Penyakit GERD atau Gastroesophageal Reflux Disease semakin mendapat perhatian serius dari kalangan medis. Penyakit kronis yang ditandai oleh refluks asam lambung ke kerongkongan ini tidak hanya menyebabkan ketidaknyamanan, tetapi juga berpotensi memicu komplikasi serius dan mengganggu kualitas hidup jutaan orang. Di tengah meningkatnya angka penderita, para ahli kesehatan mengingatkan masyarakat untuk tidak menganggap remeh gejala awal GERD.
Menurut data yang dirilis oleh Global Burden of Disease, prevalensi GERD di dunia diperkirakan mencapai 13-20% dari populasi dewasa, dengan tren yang terus meningkat di negara-negara berkembang termasuk Indonesia. "GERD adalah masalah yang meluas dan sering kali tidak terdiagnosis. Banyak pasien baru menyadari setelah terjadi komplikasi", ujar dr. Indah Kartikasari, spesialis penyakit dalam dari RSUD Jakarta.
Apa Itu GERD?
GERD terjadi ketika sfingter esofagus bawah (Lower Esophageal Sphincter/LES) gagal menutup sempurna setelah makanan masuk ke lambung. Akibatnya, asam lambung naik ke esofagus, menyebabkan sensasi terbakar di dada atau yang dikenal dengan istilah heartburn.

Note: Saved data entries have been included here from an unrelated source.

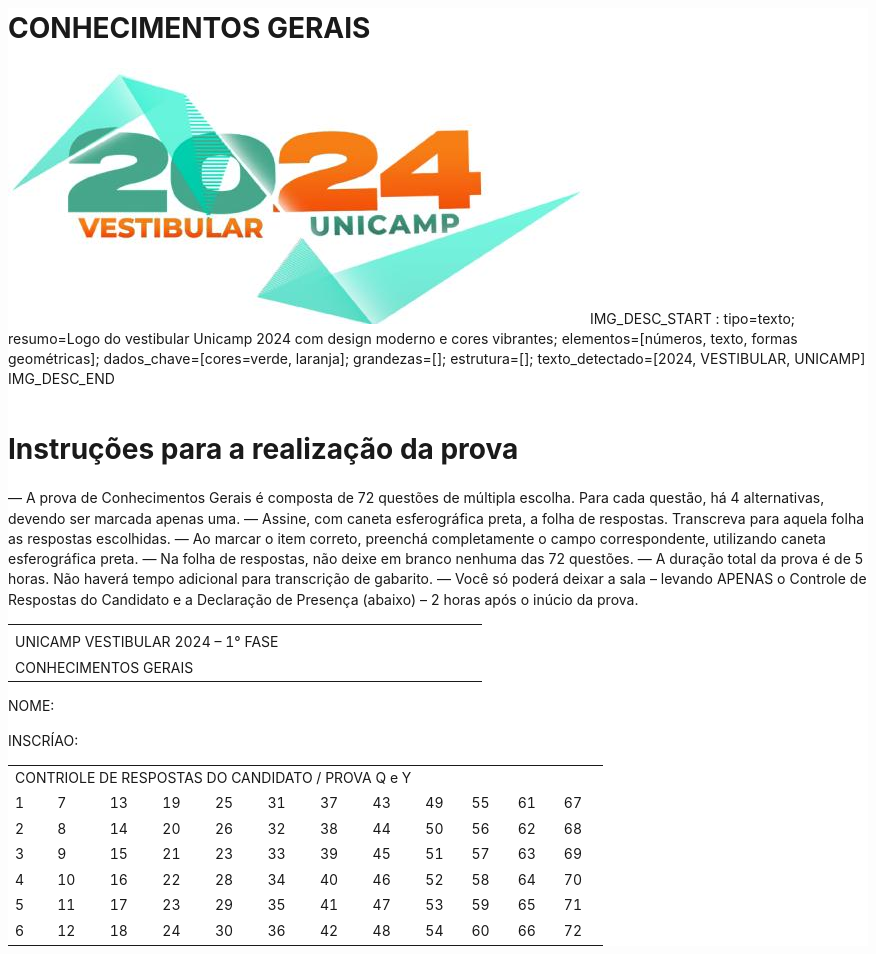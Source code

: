 # CONHECIMENTOS GERAIS

![](images/652b3cb354814d6a151b85d8933ab8bae2c9d6b89cb05abb1c0f277e01ffd905.jpg)
IMG_DESC_START : tipo=texto; resumo=Logo do vestibular Unicamp 2024 com design moderno e cores vibrantes; elementos=[números, texto, formas geométricas]; dados_chave=[cores=verde, laranja]; grandezas=[]; estrutura=[]; texto_detectado=[2024, VESTIBULAR, UNICAMP] IMG_DESC_END

# Instruções para a realização da prova

— A prova de Conhecimentos Gerais é composta de 72 questões de múltipla escolha. Para cada questão, há 4 alternativas, devendo ser marcada apenas uma.  — Assine, com caneta esferográfica preta, a folha de respostas. Transcreva para aquela folha as respostas escolhidas.  — Ao marcar o item correto, preenchá completamente o campo correspondente, utilizando caneta esferográfica preta.  — Na folha de respostas, não deixe em branco nenhuma das 72 questões.  — A duração total da prova é de 5 horas. Não haverá tempo adicional para transcrição de gabarito.  — Você só poderá deixar a sala – levando APENAS o Controle de Respostas do Candidato e a Declaração de Presença (abaixo) – 2 horas após o inúcio da prova.

<table><tr><td></td><td></td><td></td><td></td><td></td><td></td><td></td><td></td><td></td><td></td><td></td><td></td><td></td><td></td><td></td></tr><tr><td>UNICAMP VESTIBULAR 2024 – 1° FASE</td><td></td><td></td><td></td><td></td><td></td><td></td><td></td><td></td><td></td><td></td><td></td><td></td><td></td><td></td></tr><tr><td>CONHECIMENTOS GERAIS</td><td></td><td></td><td></td><td></td><td></td><td></td><td></td><td></td><td></td><td></td><td></td><td></td><td></td><td></td></tr></table>

NOME:

INSCRÍAO:

<table><tr><td colspan="16">CONTRIOLE DE RESPOSTAS DO CANDIDATO / PROVA Q e Y</td><td></td><td></td><td></td><td></td><td></td><td></td><td></td><td></td></tr><tr><td>1</td><td></td><td>7</td><td></td><td>13</td><td></td><td>19</td><td></td><td>25</td><td></td><td>31</td><td></td><td>37</td><td></td><td>43</td><td></td><td>49</td><td></td><td>55</td><td></td><td>61</td><td></td><td>67</td><td></td></tr><tr><td>2</td><td></td><td>8</td><td></td><td>14</td><td></td><td>20</td><td></td><td>26</td><td></td><td>32</td><td></td><td>38</td><td></td><td>44</td><td></td><td>50</td><td></td><td>56</td><td></td><td>62</td><td></td><td>68</td><td></td></tr><tr><td>3</td><td></td><td>9</td><td></td><td>15</td><td></td><td>21</td><td></td><td>23</td><td></td><td>33</td><td></td><td>39</td><td></td><td>45</td><td></td><td>51</td><td></td><td>57</td><td></td><td>63</td><td></td><td>69</td><td></td></tr><tr><td>4</td><td></td><td>10</td><td></td><td>16</td><td></td><td>22</td><td></td><td>28</td><td></td><td>34</td><td></td><td>40</td><td></td><td>46</td><td></td><td>52</td><td></td><td>58</td><td></td><td>64</td><td></td><td>70</td><td></td></tr><tr><td>5</td><td></td><td>11</td><td></td><td>17</td><td></td><td>23</td><td></td><td>29</td><td></td><td>35</td><td></td><td>41</td><td></td><td>47</td><td></td><td>53</td><td></td><td>59</td><td></td><td>65</td><td></td><td>71</td><td></td></tr><tr><td>6</td><td></td><td>12</td><td></td><td>18</td><td></td><td>24</td><td></td><td>30</td><td></td><td>36</td><td></td><td>42</td><td></td><td>48</td><td></td><td>54</td><td></td><td>60</td><td></td><td>66</td><td></td><td>72</td><td></td></tr></table>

Faktor-faktor yang meningkatkan risiko GERD meliputi obesitas, kehamilan, kebiasaan merokok, konsumsi alkohol, serta makanan tinggi lemak atau asam. Beberapa obat-obatan seperti NSAID, antikolinergik, dan obat hipertensi tertentu juga bisa memperburuk kondisi ini.
GERD bukan penyakit ringan yang bisa diabaikan. Jika Anda mengalami heartburn lebih dari dua kali seminggu, sulit menelan, atau penurunan berat badan tanpa sebab, segera konsultasikan ke dokter. Penanganan dini bisa mencegah komplikasi jangka panjang dan menjaga kualitas hidup tetap optimal.
"Masyarakat perlu sadar bahwa GERD bukan hanya urusan lambung. Ini bisa memengaruhi sistem pernapasan, mulut, hingga mental" pungkas dr. Indah.
Dengan edukasi dan pengobatan yang tepat, GERD bisa dikendalikan dan tidak menjadi ancaman tersembunyi dalam kehidupan sehari-hari.